◆ **DIRECTIONS**
Filter the entries for the word "muhammedhanoglu". Copy each line in which it occurs.

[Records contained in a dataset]
Start of Block
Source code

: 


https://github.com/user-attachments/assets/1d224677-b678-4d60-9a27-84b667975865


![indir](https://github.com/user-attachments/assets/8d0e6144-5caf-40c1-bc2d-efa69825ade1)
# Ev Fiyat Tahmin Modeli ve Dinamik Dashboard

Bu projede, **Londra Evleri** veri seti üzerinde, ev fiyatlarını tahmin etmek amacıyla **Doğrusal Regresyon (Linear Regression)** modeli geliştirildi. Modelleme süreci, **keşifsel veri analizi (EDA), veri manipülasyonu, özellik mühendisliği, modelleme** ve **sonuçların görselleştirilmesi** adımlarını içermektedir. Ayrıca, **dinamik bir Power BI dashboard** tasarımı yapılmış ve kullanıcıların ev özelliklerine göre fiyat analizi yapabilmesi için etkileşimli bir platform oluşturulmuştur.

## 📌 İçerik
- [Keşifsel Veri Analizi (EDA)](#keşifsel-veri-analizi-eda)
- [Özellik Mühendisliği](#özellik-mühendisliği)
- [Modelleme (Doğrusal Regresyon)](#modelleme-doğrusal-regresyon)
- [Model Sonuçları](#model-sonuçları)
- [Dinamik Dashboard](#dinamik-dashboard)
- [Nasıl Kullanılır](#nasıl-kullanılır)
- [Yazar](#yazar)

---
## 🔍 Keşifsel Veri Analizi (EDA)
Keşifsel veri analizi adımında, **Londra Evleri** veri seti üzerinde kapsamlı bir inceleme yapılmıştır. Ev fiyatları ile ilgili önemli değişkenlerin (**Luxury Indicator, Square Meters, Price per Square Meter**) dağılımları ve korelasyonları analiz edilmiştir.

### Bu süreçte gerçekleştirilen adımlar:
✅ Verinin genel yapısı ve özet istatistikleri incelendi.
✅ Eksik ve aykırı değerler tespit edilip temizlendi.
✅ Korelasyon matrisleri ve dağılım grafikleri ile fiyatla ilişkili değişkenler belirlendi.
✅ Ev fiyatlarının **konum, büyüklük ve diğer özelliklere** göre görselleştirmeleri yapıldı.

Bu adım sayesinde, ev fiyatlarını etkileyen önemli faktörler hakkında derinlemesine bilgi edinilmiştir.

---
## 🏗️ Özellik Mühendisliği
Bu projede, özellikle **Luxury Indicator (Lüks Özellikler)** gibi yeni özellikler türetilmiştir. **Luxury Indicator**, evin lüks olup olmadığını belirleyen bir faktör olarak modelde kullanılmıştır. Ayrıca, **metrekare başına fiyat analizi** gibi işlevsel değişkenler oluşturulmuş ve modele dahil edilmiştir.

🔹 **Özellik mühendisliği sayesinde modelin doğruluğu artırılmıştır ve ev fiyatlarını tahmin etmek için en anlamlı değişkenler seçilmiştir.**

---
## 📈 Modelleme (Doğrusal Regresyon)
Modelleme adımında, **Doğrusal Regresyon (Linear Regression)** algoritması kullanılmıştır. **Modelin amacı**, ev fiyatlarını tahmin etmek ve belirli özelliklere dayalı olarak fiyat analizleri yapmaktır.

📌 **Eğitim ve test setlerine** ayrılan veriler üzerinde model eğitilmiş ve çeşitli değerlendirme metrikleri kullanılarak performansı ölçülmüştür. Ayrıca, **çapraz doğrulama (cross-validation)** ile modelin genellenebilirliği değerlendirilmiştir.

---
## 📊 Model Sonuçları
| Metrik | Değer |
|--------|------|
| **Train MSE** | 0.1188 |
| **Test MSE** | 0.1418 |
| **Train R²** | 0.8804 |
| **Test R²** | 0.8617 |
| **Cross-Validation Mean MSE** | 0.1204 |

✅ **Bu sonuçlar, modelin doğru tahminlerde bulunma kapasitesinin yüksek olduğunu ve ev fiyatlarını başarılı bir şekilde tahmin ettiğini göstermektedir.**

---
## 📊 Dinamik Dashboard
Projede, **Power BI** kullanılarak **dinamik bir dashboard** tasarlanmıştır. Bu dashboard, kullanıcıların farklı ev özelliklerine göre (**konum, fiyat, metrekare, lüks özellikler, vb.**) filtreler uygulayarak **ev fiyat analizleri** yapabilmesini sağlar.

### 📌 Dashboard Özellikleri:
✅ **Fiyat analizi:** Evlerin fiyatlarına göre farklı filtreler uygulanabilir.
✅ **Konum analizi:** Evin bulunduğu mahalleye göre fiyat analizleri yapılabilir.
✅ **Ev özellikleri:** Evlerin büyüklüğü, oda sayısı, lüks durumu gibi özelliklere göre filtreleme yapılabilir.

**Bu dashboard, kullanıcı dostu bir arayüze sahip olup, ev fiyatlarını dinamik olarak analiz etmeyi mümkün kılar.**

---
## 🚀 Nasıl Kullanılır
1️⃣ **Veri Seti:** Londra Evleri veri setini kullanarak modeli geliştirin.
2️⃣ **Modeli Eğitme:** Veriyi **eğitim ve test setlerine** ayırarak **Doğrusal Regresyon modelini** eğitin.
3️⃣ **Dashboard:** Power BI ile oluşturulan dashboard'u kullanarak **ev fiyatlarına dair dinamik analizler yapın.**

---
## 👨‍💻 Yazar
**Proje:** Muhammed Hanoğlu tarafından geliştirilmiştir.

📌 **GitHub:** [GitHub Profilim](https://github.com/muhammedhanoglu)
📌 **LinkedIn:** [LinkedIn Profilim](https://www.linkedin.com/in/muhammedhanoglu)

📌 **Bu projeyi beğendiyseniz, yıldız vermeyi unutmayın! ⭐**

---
End of Block
◆ **RESULT BELOW**
📌 **GitHub:** [GitHub Profilim](https://github.com/muhammedhanoglu)
📌 **LinkedIn:** [LinkedIn Profilim](https://www.linkedin.com/in/muhammedhanoglu)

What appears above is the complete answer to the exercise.